┌──

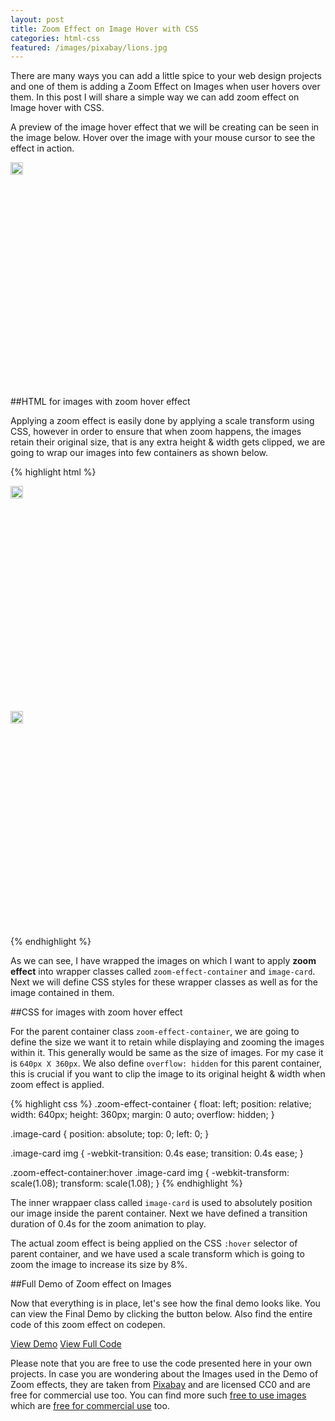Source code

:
 ```yaml
---
layout: post
title: Zoom Effect on Image Hover with CSS
categories: html-css
featured: /images/pixabay/lions.jpg
---
```


There are many ways you can add a little spice to your web design projects and one of them is adding a Zoom Effect on Images when user hovers over them. In this post I will share a simple way we can add zoom effect on Image hover with CSS.

A preview of the image hover effect that we will be creating can be seen in the image below. Hover over the image with your mouse cursor to see the effect in action.

<style>
.zoom-effect-container {
    position: relative;
    width: 100%;
    height: auto;
    min-height: 360px;
    margin: 0 auto;
    overflow: hidden;
}

.image-card {
  position: absolute;
  top: 0;
  left: 0;
  overflow: hidden;
}

.image-card img {
  width: 100%;
  height: auto;
  -webkit-transition: 0.4s ease;
  transition: 0.4s ease;
}

.zoom-effect-container:hover .image-card img {
  -webkit-transform: scale(1.08);
  transform: scale(1.08);
}
</style>
<div class="demo-wrapper embed">
<div class="zoom-effect-container">
  <div class="image-card">
      <img src="http://codingtips.kanishkkunal.in/images/pixabay/lions.jpg"/>
  </div>
</div>
</div>

##HTML for images with zoom hover effect

Applying a zoom effect is easily done by applying a scale transform using CSS, however in order to ensure that when zoom happens, the images retain their original size, that is any extra height & width gets clipped, we are going to wrap our images into few containers as shown below.

{% highlight html %} 
<div class="zoom-effect-container">
  <div class="image-card">
      <img src="http://codingtips.kanishkkunal.in/images/pixabay/lions.jpg"/>
  </div>
</div>
<div class="zoom-effect-container">
  <div class="image-card">
      <img src="http://codingtips.kanishkkunal.in/images/pixabay/peacock.jpg"/>
  </div>
</div>
{% endhighlight %}

As we can see, I have wrapped the images on which I want to apply **zoom effect** into wrapper classes called `zoom-effect-container` and `image-card`.  Next we will define CSS styles for these wrapper classes as well as for the image contained in them.

##CSS for images with zoom hover effect

For the parent container class `zoom-effect-container`, we are going to define the size we want it to retain while displaying and zooming the images within it. This generally would be same as the size of images. For my case it is `640px X 360px`. We also define `overflow: hidden` for this parent container, this is crucial if you want to clip the image to its original height & width when zoom effect is applied.

{% highlight css %}
.zoom-effect-container {
    float: left;
    position: relative;
    width: 640px;
    height: 360px;
    margin: 0 auto;
    overflow: hidden;
}

.image-card {
  position: absolute;
  top: 0;
  left: 0;
}

.image-card img {
  -webkit-transition: 0.4s ease;
  transition: 0.4s ease;
}

.zoom-effect-container:hover .image-card img {
  -webkit-transform: scale(1.08);
  transform: scale(1.08);
}
{% endhighlight %}

The inner wrappaer class called `image-card` is used to absolutely position our image inside the parent container. Next we have defined a transition duration of 0.4s for the zoom animation to play.

The actual zoom effect is being applied on the CSS `:hover` selector of parent container, and we have used a scale transform which is going to zoom the image to increase its size by 8%.

##Full Demo of Zoom effect on Images

Now that everything is in place, let's see how the final demo looks like.  You can view the Final Demo by clicking the button below. Also find the entire code of this zoom effect on codepen.

<p class="text-center">
<a class="ghost-button" href="http://codepen.io/kanishkkunal/full/emdxLm/" target="_blank">View Demo</a> <a class="ghost-button" href="http://codepen.io/kanishkkunal/pen/emdxLm" target="_blank">View Full Code</a>
</p>

Please note that you are free to use the code presented here in your own projects. In case you are wondering about the Images used in the Demo of Zoom effects, they are taken from [Pixabay](http://pixabay.com/) and are licensed CC0 and are free for commercial use too. You can find more such [free to use images](http://superdevresources.com/4-sources-of-free-and-unique-high-quality-images-for-your-app/) which are [free for commercial use](http://superdevresources.com/free-images-for-commercial-use/) too.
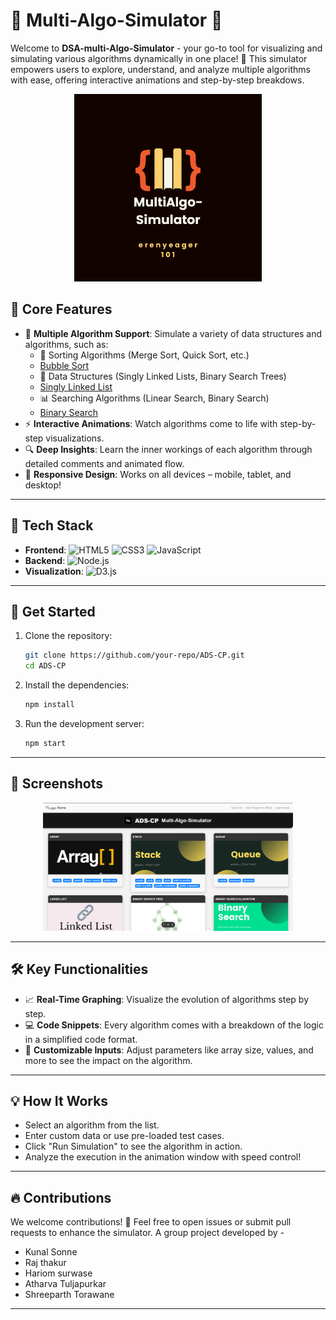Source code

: 
# 🌟  Multi-Algo-Simulator 🌟

Welcome to **DSA-multi-Algo-Simulator** - your go-to tool for visualizing and simulating various algorithms dynamically in one place! 🚀 This simulator empowers users to explore, understand, and analyze multiple algorithms with ease, offering interactive animations and step-by-step breakdows.

<p align="center">
 <img style="margin:auto" width="300" src="https://github.com/erenyeager101/DSA-multi-Algo-Simulator/blob/main/logo/Multi-Algo-Sim.png?raw=true" />
 <!-- <h2 align="center">DSALGO VISUALIZER </h2> -->
</p>



## 🎯 **Core Features**

- 🔄 **Multiple Algorithm Support**: Simulate a variety of data structures and algorithms, such as:
  - 🧩 Sorting Algorithms (Merge Sort, Quick Sort, etc.)
  - [Bubble Sort](https://dsa-multi-algo-simulator.vercel.app/templates/sort_algorithms/bubble.html)
  - 🔗 Data Structures (Singly Linked Lists, Binary Search Trees)
  - [Singly Linked List](https://dsa-multi-algo-simulator.vercel.app/templates/linked_list/singly.html)
  - 📊 Searching Algorithms (Linear Search, Binary Search)
  - [Binary Search](https://dsa-multi-algo-simulator.vercel.app/templates/search_algorithms/binary.html)
- ⚡ **Interactive Animations**: Watch algorithms come to life with step-by-step visualizations.
- 🔍 **Deep Insights**: Learn the inner workings of each algorithm through detailed comments and animated flow.
- 📱 **Responsive Design**: Works on all devices – mobile, tablet, and desktop!

---

## 📐 **Tech Stack**

- **Frontend**: ![HTML5](https://img.shields.io/badge/-HTML5-E34F26?style=for-the-badge&logo=html5&logoColor=fff) ![CSS3](https://img.shields.io/badge/-CSS3-1572B6?style=for-the-badge&logo=css3&logoColor=fff) ![JavaScript](https://img.shields.io/badge/-JavaScript-F7DF1E?style=for-the-badge&logo=javascript&logoColor=000)
- **Backend**: ![Node.js](https://img.shields.io/badge/-Node.js-339933?style=for-the-badge&logo=node.js&logoColor=fff) 
- **Visualization**: ![D3.js](https://img.shields.io/badge/-D3.js-F9A03C?style=for-the-badge&logo=d3.js&logoColor=fff)

---

## 🚀 **Get Started**

1. Clone the repository:
   ```bash
   git clone https://github.com/your-repo/ADS-CP.git
   cd ADS-CP
   ```
2. Install the dependencies:
   ```bash
   npm install
   ```
3. Run the development server:
   ```bash
   npm start
   ```

---

## 📸 **Screenshots**

<div align="center">
  <img src="https://github.com/erenyeager101/DSA-multi-Algo-Simulator/blob/main/logo/Screenshot%202024-10-20%20043706.png" width="400px" />
 
</div>

---

## 🛠️ **Key Functionalities**

- 📈 **Real-Time Graphing**: Visualize the evolution of algorithms step by step.
- 💻 **Code Snippets**: Every algorithm comes with a breakdown of the logic in a simplified code format.
- 🔧 **Customizable Inputs**: Adjust parameters like array size, values, and more to see the impact on the algorithm.

---

## 💡 **How It Works**

- Select an algorithm from the list.
- Enter custom data or use pre-loaded test cases.
- Click "Run Simulation" to see the algorithm in action.
- Analyze the execution in the animation window with speed control!

---

## 🔥 **Contributions**

We welcome contributions! 🚀 Feel free to open issues or submit pull requests to enhance the simulator.
A group project developed by -
- Kunal Sonne
- Raj thakur
- Hariom surwase
- Atharva Tuljapurkar
- Shreeparth Torawane

---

└──

Scan the records above, then copy out each line that mentions "blob".

◆ Result of this task ◆
 <img style="margin:auto" width="300" src="https://github.com/erenyeager101/DSA-multi-Algo-Simulator/blob/main/logo/Multi-Algo-Sim.png?raw=true" />
  <img src="https://github.com/erenyeager101/DSA-multi-Algo-Simulator/blob/main/logo/Screenshot%202024-10-20%20043706.png" width="400px" />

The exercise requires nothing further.